Hypothesis 3 tested the effectiveness of fact-checking a claim that had already been encountered. It was specified that, relative to the claims-only condition, fact-checks of previously presented claims would decrease false-claim-congruent reasoning and false-claim belief (i.e., CFC < CO; H3FIS and H3FBR), while increasing true-claim-congruent reasoning and true-claim belief (i.e., CFC > CO; H3TIS and H3TBR).

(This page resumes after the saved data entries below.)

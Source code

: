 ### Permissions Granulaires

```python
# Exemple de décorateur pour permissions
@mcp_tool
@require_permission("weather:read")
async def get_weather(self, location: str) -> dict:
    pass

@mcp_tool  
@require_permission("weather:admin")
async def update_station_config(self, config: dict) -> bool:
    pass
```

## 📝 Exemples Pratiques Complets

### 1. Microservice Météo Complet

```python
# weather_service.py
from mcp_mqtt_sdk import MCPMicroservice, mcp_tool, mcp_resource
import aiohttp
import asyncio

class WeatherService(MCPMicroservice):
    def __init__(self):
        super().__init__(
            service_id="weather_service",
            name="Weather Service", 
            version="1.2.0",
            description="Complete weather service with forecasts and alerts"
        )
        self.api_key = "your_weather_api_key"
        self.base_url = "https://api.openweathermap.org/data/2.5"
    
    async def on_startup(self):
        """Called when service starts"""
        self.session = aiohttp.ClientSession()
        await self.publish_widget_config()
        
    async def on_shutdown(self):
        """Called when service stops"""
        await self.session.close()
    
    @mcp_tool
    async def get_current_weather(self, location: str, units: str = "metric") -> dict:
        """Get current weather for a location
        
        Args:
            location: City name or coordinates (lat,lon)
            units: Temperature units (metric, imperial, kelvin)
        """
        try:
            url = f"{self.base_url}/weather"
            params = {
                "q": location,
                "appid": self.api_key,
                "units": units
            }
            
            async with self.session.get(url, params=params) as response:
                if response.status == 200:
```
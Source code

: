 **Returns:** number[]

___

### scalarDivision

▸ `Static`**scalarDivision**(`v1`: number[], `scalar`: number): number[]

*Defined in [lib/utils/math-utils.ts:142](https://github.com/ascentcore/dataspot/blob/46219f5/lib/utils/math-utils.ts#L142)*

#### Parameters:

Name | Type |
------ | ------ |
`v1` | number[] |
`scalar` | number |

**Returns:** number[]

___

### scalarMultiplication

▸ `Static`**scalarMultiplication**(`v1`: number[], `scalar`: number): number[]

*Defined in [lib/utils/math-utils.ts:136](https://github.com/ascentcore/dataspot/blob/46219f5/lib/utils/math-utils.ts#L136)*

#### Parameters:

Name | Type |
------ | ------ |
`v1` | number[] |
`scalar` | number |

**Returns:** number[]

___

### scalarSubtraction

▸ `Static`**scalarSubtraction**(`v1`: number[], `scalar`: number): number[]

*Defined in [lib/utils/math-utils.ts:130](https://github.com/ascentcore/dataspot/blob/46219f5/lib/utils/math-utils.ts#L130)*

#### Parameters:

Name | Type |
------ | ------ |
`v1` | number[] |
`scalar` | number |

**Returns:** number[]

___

Finally, Hypothesis 4 tested whether correcting previously presented false claims would reduce inference and belief scores back to or even below baseline. This is technically a test for continued influence, as previous research has found that corrections are often not able to eliminate misinformation influence down to baseline levels. However, in most continued-influence studies, the misinformation is initially presented as true and valid, whereas the initial presentation of false claims in the claim-plus-fact-check condition occurred without validation (i.e., the false claim was presented initially without being labeled a fact, which would have presumably increased initial belief, making it harder to subsequently bring belief back down to baseline). It was, therefore, not expected that inference scores would be greater in the claim-plus-fact-check condition than the no-exposure control. In fact, guided by the results of Ecker et al. (2020), we expected that corrections of previously presented false claims would decrease false-claim-congruent reasoning (H4FIS) and false-claim belief (H4FBR) back to or even below the level of the no-exposure control, and specified Hypothesis 4 as NE > CFC.
Method
Participants
An a-priori power analysis using G*Power3 (Faul, Erdfelder, Lang, & Buchner, 2007) indicated that a minimum sample size of 352 was needed to detect a small effect of f = .15 between two groups with α = .05 and 1 − β = .80. In order to account for attrition rates and ensure sufficient power, it was decided to recruit 440 participants—however, due to miscommunication, this sample size was used for the entire experiment even though its calculation was based on only two groups, and thus the experiment was somewhat underpowered. Participants were US-based adult Amazon Mechanical Turk (MTurk) workers, who had completed at least 5000 so-called human-intelligence tasks (HITs) with 97% + approval. MTurk data are largely regarded as being of comparative quality to data from convenience samples (Berinsky, Huber, & Lenz, 2012; Hauser & Schwarz, 2016; Necka, Cacioppo, Norman, & Cacioppo, 2016).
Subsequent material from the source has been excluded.